Consumer Reports News: July 27, 2011 11:38 AM

Q. I am considering changing jobs but am concerned about insurance coverage for pre-existing conditions. My son had a transplant, I had a pituitary tumor, and my husband had open-heart surgery. If I change jobs and insurance, is the new insurance required to cover us?

A. It most certainly is, thanks to a federal law called the Health Insurance Portability and Accountability Act of 1996, commonly known as HIPAA.

This law makes it illegal for group health plans to deny coverage to employees (and their dependents, if the group health plan offers dependent coverage) on the basis of pre-existing conditions. And they cannot charge you more for your premium contribution than any other employee.

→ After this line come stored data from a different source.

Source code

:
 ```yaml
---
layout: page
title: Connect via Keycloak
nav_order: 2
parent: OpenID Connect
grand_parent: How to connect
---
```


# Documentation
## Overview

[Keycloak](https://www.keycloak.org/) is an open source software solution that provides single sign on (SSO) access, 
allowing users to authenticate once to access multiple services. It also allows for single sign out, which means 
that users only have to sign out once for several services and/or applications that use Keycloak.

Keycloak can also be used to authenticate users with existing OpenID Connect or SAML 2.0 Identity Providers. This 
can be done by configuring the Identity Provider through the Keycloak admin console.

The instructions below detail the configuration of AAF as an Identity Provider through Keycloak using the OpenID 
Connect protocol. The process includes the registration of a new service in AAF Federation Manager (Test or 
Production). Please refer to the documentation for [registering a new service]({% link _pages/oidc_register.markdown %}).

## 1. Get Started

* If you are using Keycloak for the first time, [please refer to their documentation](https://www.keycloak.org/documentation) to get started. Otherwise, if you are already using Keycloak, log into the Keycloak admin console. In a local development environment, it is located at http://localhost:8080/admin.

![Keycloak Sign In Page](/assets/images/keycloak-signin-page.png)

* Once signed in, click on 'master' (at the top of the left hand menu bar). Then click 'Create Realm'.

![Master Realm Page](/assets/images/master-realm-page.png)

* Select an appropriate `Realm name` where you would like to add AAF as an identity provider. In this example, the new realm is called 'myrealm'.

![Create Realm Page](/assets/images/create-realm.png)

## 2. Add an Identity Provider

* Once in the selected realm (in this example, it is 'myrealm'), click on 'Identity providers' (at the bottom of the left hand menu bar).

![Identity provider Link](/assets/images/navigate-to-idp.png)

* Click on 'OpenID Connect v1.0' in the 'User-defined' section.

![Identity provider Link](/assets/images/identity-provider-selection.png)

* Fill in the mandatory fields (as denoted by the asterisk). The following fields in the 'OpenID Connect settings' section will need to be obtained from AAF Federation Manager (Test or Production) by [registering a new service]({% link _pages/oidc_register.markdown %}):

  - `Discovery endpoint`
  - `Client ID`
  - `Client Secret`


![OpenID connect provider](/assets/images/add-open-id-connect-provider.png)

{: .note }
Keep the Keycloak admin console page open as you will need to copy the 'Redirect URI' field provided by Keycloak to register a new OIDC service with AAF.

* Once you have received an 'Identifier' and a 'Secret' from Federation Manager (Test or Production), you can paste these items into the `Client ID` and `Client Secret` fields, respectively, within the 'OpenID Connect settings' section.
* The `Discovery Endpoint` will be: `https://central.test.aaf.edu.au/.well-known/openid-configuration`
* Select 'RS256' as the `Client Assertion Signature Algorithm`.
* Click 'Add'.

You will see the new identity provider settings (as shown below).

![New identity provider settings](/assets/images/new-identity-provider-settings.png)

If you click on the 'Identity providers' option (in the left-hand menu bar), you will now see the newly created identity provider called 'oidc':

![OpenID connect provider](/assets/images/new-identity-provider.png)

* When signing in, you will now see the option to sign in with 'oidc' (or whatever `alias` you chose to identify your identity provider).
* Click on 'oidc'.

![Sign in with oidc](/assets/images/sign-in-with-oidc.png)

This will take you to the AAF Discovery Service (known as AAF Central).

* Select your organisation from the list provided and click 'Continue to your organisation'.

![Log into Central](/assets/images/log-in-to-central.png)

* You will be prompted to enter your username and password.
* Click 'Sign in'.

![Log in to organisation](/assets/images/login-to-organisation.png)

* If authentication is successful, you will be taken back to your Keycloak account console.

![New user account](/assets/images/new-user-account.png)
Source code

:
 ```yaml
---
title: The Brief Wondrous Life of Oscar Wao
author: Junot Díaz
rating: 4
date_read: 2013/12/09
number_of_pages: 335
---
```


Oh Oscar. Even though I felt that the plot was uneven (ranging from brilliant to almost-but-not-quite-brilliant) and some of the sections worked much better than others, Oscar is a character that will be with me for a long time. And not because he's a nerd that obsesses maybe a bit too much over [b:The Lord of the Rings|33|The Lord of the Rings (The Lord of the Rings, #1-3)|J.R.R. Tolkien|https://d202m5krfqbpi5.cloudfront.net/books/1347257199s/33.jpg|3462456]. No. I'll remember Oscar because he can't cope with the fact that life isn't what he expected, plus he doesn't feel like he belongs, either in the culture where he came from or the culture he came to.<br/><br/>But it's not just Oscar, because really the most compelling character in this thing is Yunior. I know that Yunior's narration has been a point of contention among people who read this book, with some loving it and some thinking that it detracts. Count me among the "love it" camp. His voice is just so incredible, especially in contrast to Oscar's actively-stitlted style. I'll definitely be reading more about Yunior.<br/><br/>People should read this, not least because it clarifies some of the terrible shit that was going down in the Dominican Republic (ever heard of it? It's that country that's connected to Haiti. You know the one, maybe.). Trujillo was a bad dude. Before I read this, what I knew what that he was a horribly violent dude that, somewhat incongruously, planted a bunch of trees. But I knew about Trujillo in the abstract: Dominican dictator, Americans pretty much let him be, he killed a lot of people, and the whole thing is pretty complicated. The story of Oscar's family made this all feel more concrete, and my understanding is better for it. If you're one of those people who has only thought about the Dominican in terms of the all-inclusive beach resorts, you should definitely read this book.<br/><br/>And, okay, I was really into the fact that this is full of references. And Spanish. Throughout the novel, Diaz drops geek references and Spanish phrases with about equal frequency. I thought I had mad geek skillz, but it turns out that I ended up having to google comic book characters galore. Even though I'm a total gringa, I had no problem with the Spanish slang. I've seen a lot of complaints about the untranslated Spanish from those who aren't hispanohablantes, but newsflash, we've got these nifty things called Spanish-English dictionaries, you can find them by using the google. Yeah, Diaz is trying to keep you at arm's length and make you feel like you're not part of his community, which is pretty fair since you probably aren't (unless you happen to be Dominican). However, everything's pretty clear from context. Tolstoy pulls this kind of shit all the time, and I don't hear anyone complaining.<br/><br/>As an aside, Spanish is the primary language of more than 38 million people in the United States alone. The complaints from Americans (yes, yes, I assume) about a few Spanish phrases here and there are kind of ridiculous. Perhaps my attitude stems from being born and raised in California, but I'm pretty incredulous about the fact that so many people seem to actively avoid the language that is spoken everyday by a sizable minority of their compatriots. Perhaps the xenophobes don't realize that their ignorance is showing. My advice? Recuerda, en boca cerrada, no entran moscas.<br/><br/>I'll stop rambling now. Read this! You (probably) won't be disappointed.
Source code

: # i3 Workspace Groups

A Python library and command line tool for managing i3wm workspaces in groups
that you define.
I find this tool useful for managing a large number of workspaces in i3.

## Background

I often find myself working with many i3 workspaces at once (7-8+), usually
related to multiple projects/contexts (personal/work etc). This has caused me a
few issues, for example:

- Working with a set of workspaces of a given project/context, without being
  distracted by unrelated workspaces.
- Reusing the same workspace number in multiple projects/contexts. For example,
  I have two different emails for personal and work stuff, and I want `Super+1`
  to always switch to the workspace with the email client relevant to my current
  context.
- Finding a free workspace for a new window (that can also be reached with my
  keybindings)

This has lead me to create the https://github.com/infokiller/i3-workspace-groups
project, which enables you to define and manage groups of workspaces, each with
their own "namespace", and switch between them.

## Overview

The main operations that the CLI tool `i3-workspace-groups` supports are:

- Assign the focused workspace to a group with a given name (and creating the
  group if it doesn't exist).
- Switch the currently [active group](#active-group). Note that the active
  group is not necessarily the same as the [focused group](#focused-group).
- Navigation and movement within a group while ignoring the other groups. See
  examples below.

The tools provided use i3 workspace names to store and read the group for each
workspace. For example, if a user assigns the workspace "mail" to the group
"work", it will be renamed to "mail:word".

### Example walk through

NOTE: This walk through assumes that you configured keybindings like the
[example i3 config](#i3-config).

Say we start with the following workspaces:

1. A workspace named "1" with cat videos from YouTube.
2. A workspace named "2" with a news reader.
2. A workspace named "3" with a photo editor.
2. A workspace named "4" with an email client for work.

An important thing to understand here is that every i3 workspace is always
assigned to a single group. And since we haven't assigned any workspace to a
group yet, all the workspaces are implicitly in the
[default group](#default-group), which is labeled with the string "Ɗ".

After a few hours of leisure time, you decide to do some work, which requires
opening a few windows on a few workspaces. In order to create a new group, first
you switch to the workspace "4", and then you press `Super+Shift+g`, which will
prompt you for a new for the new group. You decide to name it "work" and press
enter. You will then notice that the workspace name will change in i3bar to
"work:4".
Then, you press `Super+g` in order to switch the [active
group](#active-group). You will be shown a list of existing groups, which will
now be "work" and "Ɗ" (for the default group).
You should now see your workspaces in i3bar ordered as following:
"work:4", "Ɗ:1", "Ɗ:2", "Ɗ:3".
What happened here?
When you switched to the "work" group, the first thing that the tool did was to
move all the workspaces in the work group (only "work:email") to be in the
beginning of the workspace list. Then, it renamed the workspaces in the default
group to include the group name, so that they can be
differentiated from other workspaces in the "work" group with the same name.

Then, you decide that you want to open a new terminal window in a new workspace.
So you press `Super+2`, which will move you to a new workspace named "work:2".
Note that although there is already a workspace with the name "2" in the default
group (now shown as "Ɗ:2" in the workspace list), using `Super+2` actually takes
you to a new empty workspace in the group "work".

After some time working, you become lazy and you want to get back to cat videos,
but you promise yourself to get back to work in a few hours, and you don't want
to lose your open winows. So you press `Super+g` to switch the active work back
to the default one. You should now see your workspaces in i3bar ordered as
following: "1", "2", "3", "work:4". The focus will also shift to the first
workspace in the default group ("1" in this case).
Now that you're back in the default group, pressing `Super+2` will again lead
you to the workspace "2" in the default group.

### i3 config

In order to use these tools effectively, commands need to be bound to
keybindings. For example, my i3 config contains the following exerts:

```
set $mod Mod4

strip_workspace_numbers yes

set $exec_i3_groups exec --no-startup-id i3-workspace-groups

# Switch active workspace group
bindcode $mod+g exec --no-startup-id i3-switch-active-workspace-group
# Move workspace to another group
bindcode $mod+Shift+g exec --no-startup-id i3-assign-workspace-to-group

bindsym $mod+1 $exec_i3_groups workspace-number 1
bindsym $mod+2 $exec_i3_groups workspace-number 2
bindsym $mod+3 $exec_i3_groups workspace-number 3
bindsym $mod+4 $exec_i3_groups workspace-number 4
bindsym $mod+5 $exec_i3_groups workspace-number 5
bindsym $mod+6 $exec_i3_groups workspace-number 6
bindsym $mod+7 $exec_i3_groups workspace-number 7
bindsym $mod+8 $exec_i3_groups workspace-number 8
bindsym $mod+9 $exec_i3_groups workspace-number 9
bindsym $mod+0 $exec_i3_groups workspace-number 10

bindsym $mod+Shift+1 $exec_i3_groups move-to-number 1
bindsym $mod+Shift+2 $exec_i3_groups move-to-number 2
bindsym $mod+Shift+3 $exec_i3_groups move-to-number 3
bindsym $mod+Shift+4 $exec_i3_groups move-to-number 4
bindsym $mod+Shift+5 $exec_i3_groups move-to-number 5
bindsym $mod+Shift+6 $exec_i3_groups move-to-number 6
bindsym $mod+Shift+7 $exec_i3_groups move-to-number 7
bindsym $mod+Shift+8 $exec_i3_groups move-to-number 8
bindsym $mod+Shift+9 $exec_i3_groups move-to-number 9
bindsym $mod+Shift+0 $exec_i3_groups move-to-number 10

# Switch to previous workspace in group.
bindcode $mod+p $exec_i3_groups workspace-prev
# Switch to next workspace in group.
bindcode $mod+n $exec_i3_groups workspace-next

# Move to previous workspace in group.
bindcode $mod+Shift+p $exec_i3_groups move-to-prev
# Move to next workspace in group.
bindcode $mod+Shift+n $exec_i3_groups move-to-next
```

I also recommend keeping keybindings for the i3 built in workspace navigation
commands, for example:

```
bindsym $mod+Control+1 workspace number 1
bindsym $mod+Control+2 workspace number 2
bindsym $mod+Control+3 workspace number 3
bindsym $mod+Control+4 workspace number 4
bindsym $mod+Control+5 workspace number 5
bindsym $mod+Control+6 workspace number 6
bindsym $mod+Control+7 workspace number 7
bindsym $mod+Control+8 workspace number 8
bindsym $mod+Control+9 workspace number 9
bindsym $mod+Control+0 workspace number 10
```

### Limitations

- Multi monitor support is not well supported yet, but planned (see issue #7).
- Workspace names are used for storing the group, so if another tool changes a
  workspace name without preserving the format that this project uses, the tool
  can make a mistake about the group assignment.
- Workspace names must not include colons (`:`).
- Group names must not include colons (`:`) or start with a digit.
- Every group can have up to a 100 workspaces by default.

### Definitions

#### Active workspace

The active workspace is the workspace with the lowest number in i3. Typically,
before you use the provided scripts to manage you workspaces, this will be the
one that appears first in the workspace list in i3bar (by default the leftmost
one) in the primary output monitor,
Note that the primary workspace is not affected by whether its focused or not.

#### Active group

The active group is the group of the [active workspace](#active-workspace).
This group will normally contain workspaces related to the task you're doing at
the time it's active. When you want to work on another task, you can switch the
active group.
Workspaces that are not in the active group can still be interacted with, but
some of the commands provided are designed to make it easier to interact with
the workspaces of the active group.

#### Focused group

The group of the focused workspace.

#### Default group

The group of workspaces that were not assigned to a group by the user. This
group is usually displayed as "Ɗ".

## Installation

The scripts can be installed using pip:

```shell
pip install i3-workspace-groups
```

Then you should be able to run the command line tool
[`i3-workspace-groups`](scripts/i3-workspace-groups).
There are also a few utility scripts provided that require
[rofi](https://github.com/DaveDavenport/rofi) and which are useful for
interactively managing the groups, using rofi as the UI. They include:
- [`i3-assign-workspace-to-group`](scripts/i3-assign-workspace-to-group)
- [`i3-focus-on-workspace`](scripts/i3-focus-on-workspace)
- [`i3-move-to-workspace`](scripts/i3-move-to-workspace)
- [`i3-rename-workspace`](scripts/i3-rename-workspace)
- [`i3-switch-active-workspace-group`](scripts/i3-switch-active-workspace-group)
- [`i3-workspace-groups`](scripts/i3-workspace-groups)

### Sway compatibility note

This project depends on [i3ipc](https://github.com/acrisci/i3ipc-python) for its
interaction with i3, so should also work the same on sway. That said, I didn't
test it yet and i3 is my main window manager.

A couple of things to keep in mind:

You must start your new health plan within 63 days of leaving your old one. If you wait longer than that (and from what you’ve said it sounds like that’s the last thing you’d want to do), the plan is allowed to exclude your pre-existing conditions for up to 12 months.

If you’ve had your current coverage for less than 12 months, even if you join the new plan within the time limit, the plan would be allowed to exclude your pre-existing conditions for a period of time. But you would get a month’s credit against the exclusion period for every month you had coverage. So, for instance, if you had coverage at your old job for five months, the exclusion period would be cut to seven months.

If your new employee plan makes all new hires wait several months before their coverage kicks in, you’ll have to observe the same waiting period. In that case, you should sign up for COBRA from your old job to see you through the transition.

The U.S. Department of Labor, which administers the HIPAA law, has a useful page of FAQs where you can find lots more information.